It seems like maybe it only happens when we send out large jobs. If we run the same job against 5-10 hosts, no issues at all.

No idea if this means anything, but its the only log I could find with some sort of error related to dynflow:

`Feb 26 11:58:30 10-222-206-152.xxx dynflow-sidekiq@orchestrator[1231736]: E, [2025-02-26T11:58:30.534331 #1231736] ERROR -- /connector-database-core: Receiving envelopes failed on Value (NilClass) '' is not any of: Algebrick::Types::Boolean(TrueClass | FalseClass).

Thats it.

Right now, I see three options that are sort of plausible:

  1. It’s something specific to salt, after all it is not getting as much love as ssh or ansible do
  2. It has something to do with the fact that you have 3.13 foreman and 3.11 proxy, but I don’t recall any changes between those versions that could cause this
  3. It has something to do with the sheer scale

or of course, combination of the above or something else altogether. I’ll try thinking on it.

Right, I somehow missed this. You’re looking for the database key in /etc/foreman-proxy/settings.d/dynflow.yml, or even better the --foreman-proxy-plugin-dynflow-database-path installer option. It can be either unset to use in-memory db, or a path or in theory anything that’s described in here README.rdoc .

That should be safe to ignore.

Thanks I really really appreciate the reply.

We are doing some tests today, because this only seems to happen on large scale jobs.

Here is what we are going to do:

  • kill tasks/jobs
  • select 1000 hosts and run simple command like uptime - keep batch triggering on
  • review outcome
  • kill tasks/jobs
  • select same 1000 hosts - turn off batch triggering - disable batch triggering and use 20 concurrency instead
  • review outcome
  • continue those tests and increase host amount by 1000 each time

Will report back. This is my top priority right now as we need to be able to run against 90,000 hosts, which is growing by 1,000 or more a month. Fun times ahead!!

Testing thus far:

With “Allow proxy batch tasks” ON and no concurrency set in the job:

  • A simple `echo “hello world” against 1,257 hosts: 100% success rate
  • The same job against 2,175 hosts: 79.8% failure rate due to 404 (on multiple proxies)

With “Allow proxy batch tasks” OFF and no concurrency set in the job:

  • The same job against 2,175 hosts: 100 return rate. No 404 errors

So I’d say we have a very exact suspect here.
We just kicked off a more vigorous job against 60,000 hosts, so far its through 10,000 of them and looks like no signs of stopping.

Perhaps I do not understand what the Allow proxy batch tasks means? I am slightly concerned of the number of calls back and forth between 60 salt-master (aka foreman-proxies) and the foreman ui/jobs servers without batching on. However, I am more excited that it seems to be working. In addition, watching the sidekiq dashboard we’re at 4% utilization of workers (6 workers, 2 orchestrators in active/passive, split out on 2 HA foreman servers). The servers also seem like they are doing fine.
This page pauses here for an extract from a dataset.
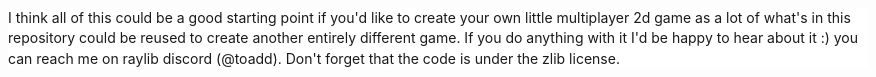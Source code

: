 I think all of this could be a good starting point if you'd like to create your own little multiplayer 2d game as a lot of what's in this repository could be reused to create another entirely different game. If you do anything with it I'd be happy to hear about it :) you can reach me on raylib discord (@toadd). Don't forget that the code is under the zlib license.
Based on the above information, do you think there are any pros or cons to not using batch processing (besides the current fact that the major pro is, its working lol).
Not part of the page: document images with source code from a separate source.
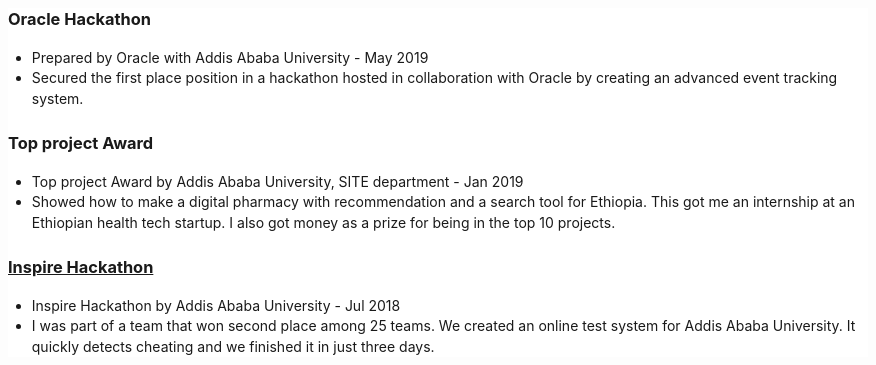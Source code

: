 ### Oracle Hackathon

- Prepared by Oracle with Addis Ababa University - May 2019
- Secured the first place position in a hackathon hosted in collaboration with Oracle by creating an advanced event tracking system.

### Top project Award

- Top project Award by Addis Ababa University, SITE department - Jan 2019
- Showed how to make a digital pharmacy with recommendation and a search tool for Ethiopia. This got me an internship at an Ethiopian health tech startup. I also got money as a prize for being in the top 10 projects.

### [Inspire Hackathon](https://drive.google.com/file/d/1kmstzmjWbUgF8be3ydUPThNLq6ouNoSJ/view)

- Inspire Hackathon by Addis Ababa University - Jul 2018
- I was part of a team that won second place among 25 teams. We created an online test system for Addis Ababa University. It quickly detects cheating and we finished it in just three days.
Do you have any interest in debugging this for your own knowledge or curiosity? I would be more than happy to act as a testbed, since I believe this is one of the largest foreman/proxy infrastructures. Next phase we’ll be adding in 2 more UI/JOBS servers and 2 more Reports/Grains servers. Then we’ll be starting the process of reworking all this into k8s vms/containers.
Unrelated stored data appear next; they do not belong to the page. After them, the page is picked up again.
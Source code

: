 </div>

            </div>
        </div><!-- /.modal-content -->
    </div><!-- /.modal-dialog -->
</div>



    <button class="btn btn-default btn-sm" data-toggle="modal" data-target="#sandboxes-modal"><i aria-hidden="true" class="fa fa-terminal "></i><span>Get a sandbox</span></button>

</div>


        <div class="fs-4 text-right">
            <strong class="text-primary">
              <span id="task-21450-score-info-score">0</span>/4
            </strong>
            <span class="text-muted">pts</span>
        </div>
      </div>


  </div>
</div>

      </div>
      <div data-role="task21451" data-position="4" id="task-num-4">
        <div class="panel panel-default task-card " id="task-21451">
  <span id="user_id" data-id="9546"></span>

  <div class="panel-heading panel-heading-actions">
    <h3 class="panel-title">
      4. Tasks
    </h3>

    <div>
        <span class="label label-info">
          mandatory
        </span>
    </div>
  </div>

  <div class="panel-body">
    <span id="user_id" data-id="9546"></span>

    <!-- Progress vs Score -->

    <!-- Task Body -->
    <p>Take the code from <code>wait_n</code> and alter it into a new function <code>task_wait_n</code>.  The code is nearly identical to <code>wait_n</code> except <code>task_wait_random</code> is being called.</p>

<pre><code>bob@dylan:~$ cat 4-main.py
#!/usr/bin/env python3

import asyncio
Cheers, and thank you so much again for helping me through this.

I’ll try explaining how the proxy batching works and maybe one of us will get some sort of idea. Unless you’d be open to me writing a custom patch to make Foreman log additional details, this is probably the only thing we can do right now.

In the early days, we had no proxy batching. When you kicked off a job, each host in the job would get its own task and that task would make a http call to the proxy to delegate the actual execution to it. That worked well up to a point. As people scaled up, their proxies were being hit by more and more http requests and eventually, the proxy would be unable to withstand the load. The proxy seemed to be able to handle the executions, but not that many requests coming in at the same time.

To address the “too many requests” issue, we introduced proxy batching. On Foreman, the per-host tasks don’t make http calls to the proxy themselves, but only queue up what they would like to send to the other side. On Foreman side, there is a component of the job dedicated to just picking these queued payloads, bundling them up into a single request and sending them to the proxy. When the proxy received such a bundled request, it would unroll it so that each per-host task in Foreman would have its counterpart on the proxy. Again this worked at small scale, but because the unrolling process on the proxy was synchronous, the proxy sometimes wouldn’t respond in time and you’d get various timeouts on Foreman side.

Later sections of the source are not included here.